How many iOS app user are blocked from editing and registration?

https://phabricator.wikimedia.org/T214628

Summary

This analysis use the editing (MobileWikiAppEdit) and account creating (MobileWikiAppCreateAccount) event logging table to find out how many users got block error messages, thus we are only counting users who opt in to share their usage report with us -- the real number should be larger. We didn't see any error messages relating to block for Android on both tables, which may be a data bug on Android.

Editing Block

  • From Nov 2018 to now, on the iOS app, 71 unique IP addresses got IP block, 81 unique IP addresses got IP range block, at most 51 unique app install ID (83 unique IP) got ID block. For the rest of 137 blocked unique app install ID (275 unique IP), we cannot confirm their block type.
  • Among all 137 unknown block, 59 from the US, 19 from Japan. When breaking down by wiki, 84 from enwiki, 19 from jawiki, 8 from dewiki, 6 from nlwiki.
  • Among all 51 ID block, 19 from the US. When breaking down by wiki, 25 from enwiki, 4 from dewiki.
  • Among all 81 IP range block, 31 from the US, 23 from the UK. When breaking down by wiki, 59 from enwiki.
  • Among all 71 IP block, 17 from the US. When breaking down by wiki, 31 from enwiki, 10 from dewiki.
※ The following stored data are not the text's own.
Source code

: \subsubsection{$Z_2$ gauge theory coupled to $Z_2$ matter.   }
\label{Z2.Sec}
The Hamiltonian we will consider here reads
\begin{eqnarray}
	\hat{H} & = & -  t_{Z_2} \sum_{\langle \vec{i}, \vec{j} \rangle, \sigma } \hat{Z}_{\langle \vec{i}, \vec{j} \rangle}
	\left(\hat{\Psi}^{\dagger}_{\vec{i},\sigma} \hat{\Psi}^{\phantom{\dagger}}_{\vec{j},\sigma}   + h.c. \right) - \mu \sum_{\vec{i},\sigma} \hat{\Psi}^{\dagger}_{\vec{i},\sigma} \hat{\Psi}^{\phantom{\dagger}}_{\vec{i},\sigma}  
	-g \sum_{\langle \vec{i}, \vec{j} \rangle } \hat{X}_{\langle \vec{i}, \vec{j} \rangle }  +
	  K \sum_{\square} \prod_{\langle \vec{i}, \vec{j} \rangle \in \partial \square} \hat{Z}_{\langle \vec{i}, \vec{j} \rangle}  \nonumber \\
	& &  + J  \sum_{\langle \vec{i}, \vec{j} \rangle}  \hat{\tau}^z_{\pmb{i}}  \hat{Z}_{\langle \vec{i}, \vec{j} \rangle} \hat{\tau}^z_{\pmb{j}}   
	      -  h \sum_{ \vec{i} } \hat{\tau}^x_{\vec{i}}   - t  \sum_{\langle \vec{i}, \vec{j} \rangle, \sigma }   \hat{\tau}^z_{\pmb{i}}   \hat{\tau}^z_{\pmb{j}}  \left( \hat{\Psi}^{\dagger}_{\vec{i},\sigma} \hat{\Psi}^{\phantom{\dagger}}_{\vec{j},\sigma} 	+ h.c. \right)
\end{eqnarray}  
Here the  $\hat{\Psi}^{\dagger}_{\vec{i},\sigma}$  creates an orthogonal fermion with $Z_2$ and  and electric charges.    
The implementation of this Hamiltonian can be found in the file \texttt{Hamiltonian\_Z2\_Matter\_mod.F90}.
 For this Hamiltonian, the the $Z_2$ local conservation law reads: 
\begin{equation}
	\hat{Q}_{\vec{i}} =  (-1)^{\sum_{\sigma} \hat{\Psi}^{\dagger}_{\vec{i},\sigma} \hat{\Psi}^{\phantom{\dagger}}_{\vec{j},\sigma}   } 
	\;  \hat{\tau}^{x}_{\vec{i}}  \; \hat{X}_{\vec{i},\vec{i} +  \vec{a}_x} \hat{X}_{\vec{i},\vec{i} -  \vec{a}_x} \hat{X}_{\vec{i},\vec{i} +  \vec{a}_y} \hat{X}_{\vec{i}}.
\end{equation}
Caveat: Since we didn't send block ID/wiki user ID to the eventlogging table, we can only join the eventlogging data with Ipblocks table and Logging table by IP addresses to check whether an error message is an IP block. Therefore, the block type we're talking about here are defined as:

  • IP range block: Any users who see "Your IP address is in a range which has been blocked on all wikis. The block was made by User:XXX ..."
  • IP block: Users who see the message "You have been blocked from editing." and their IP addresses was in the Ipblocks table or the logging table (log type is block). Please note that this count is not very accurate but should be in the ballpark, since some tables in the queries are almost real-time, while others were only updated once a month.
  • ID block: Any users who see "Your IP address has been blocked automatically, because it was used by a blocked user.", or any logged in users who see the message "You have been blocked from editing.". This is an upper limit of the ID block counts, not an accurate number.
  • Unknown: Any other users who see the message "You have been blocked from editing."

Registration Block

  • From Nov 2018 to now, on the iOS app, 41 unique IP addresses (38 unique app install ID) got IP block when trying to register an account. Additionally, there are 347 unique IP addresses (332 unique app install ID) got error messages that contain the word "IP" but can't be confirmed as IP block -- we call them "Unconfirmed IP block" in this analysis.
  • Among the 347 unconfirmed IP block, 101 from the US, 43 from Japan, 32 from Germany, 32 from UK, 19 from India, 12 from Netherlands. When breaking down by wiki, 177 from enwiki, 41 from jawiki, 39 from trwiki, 19 from zhwiki, 17 from ruwiki, 15 from eswiki, 10 from dewiki.
  • Among the 41 IP block, 15 from the US. When breaking down by wiki, 25 from enwiki.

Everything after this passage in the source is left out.